Monday, January 01, 2007

There must be something about Michigan...

I have a friend who is originally from Michigan; she has lived here in Central Florida since at least 1987, when I met her. What I find most interesting is that she has many, many friends still living in Michigan about whom she refers to as dear, close friends. Is that a Michigander trait? I have a couple of coworkers who also hail from Michigan, who also have long-term friends. Now I'm wondering if I'm the only person a little off kilter here. I was born and raised right here in Central Florida, went to school with all the same people through all the years, until I was yanked out of school my senior year and moved up to Western NC for about three years. I remember names of school mates, but we have not kept in touch. In fact, when I was in school I had only one dear friend and she moved away from Central Florida before I did... I wonder if my growing up in an alcoholic, dysfunctional home impacted the lifelong friends thing (I always kept people at arms length, deathly afraid they would find out my shame, or worse yet, visit my home unannounced), or if having lifelong close friends is simply indigenous to Michigan.
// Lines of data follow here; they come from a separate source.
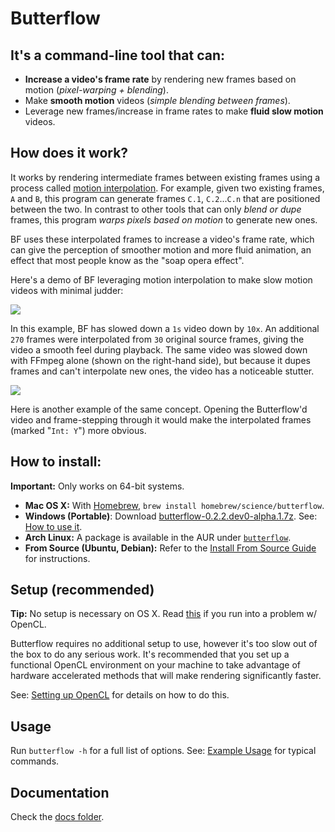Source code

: # Butterflow
## It's a command-line tool that can:
* **Increase a video's frame rate** by rendering new frames based on motion (*pixel-warping + blending*).
* Make **smooth motion** videos (*simple blending between frames*).
* Leverage new frames/increase in frame rates to make **fluid slow motion** videos.

## How does it work?
It works by rendering intermediate frames between existing frames using a process called [motion interpolation](http://en.wikipedia.org/wiki/Motion_interpolation). For example, given two existing frames, `A` and `B`, this program can generate frames `C.1`, `C.2`...`C.n` that are positioned between the two. In contrast to other tools that can only *blend or dupe* frames, this program *warps pixels based on motion* to generate new ones.

BF uses these interpolated frames to increase a video's frame rate, which can give the perception of smoother motion and more fluid animation, an effect that most people know as the "soap opera effect".

Here's a demo of BF leveraging motion interpolation to make slow motion videos with minimal judder:

![](http://srv.dthpham.me/static/bf-example-1.gif)

In this example, BF has slowed down a `1s` video down by `10x`. An additional `270` frames were interpolated from `30` original source frames, giving the video a smooth feel during playback. The same video was slowed down with FFmpeg alone (shown on the right-hand side), but because it dupes frames and can't interpolate new ones, the video has a noticeable stutter.

![](http://srv.dthpham.me/static/bf-example-2.gif)

Here is another example of the same concept. Opening the Butterflow'd video and frame-stepping through it would make the interpolated frames (marked "`Int: Y`") more obvious.

## How to install:
**Important:** Only works on 64-bit systems.

* **Mac OS X:** With [Homebrew](http://brew.sh/), `brew install homebrew/science/butterflow`.
* **Windows (Portable)**: Download [butterflow-0.2.2.dev0-alpha.1.7z](http://srv.dthpham.me/butterflow/releases/win/butterflow-0.2.2.dev0-alpha.1.7z). See: [How to use it](https://github.com/dthpham/butterflow/blob/master/docs/Install-On-Windows-Guide.md#how-to-use-it).
* **Arch Linux:** A package is available in the AUR under [`butterflow`](https://aur.archlinux.org/packages/butterflow/).
* **From Source (Ubuntu, Debian):** Refer to the [Install From Source Guide](https://github.com/dthpham/butterflow/blob/master/docs/Install-From-Source-Guide.md) for instructions.

## Setup (recommended)
**Tip:** No setup is necessary on OS X. Read [this](https://github.com/dthpham/butterflow/blob/master/docs/Setting-Up-OpenCL.md#os-x-mavericks-and-newer) if you run into a problem w/ OpenCL.

Butterflow requires no additional setup to use, however it's too slow out of the box to do any serious work. It's recommended that you set up a functional OpenCL environment on your machine to take advantage of hardware accelerated methods that will make rendering significantly faster.

See: [Setting up OpenCL](https://github.com/dthpham/butterflow/blob/master/docs/Setting-Up-OpenCL.md) for details on how to do this.

## Usage
Run `butterflow -h` for a full list of options. See: [Example Usage](https://github.com/dthpham/butterflow/blob/master/docs/Example-Usage.md) for typical commands.

## Documentation
Check the [docs folder](https://github.com/dthpham/butterflow/tree/master/docs).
I envy that soft cushion to fall back upon when one is in need of an encouraging word or a verbal embrace.

Posted JDaaris @ 11:19 AM :: 5 chocolate drops

Gimme some chocolate!



Sunday, December 24, 2006

Not feeling like being hypocritical tomorrow, so

I'm thinking about simply taking a drive by myself after finishing work (I volunteered to work for 2-4 hours tomorrow, might as well), hopefully before the fakery begins...maybe you know what I mean. My daughter is superficially nice to me most of the time, tho yesterday she rather lost it and reverted back to her true filthy-mouthed, temper tantrum, flouncing out of the room drama. I can't sit down and eat a meal, open presents and pretend all is hunkey-doorey, I just don't want to make the effort. I would rather drive somewhere quiet and sit by myself and reflect on better scenarios; unfortunately, tomorrow weather-wise is supposed to be wretched. Eh, my dishwasher is out for the count (2 years old, danged thing); the Sears extended warranty service can't give me an appt for fixing it until Jan 2nd (when I will not be available), and this after the technician came to the house Wed, Dec 20th and already repaired it... after waiting 13 days for that appt. It didn't complete the first wash cycle the first time we used it after he "repaired" it... you know, I can handwash the dishes, that's not the end of the world, it's just the insufferable indifference about service and the incompetence which has become the norm... gad what an awful post for Christmas Eve!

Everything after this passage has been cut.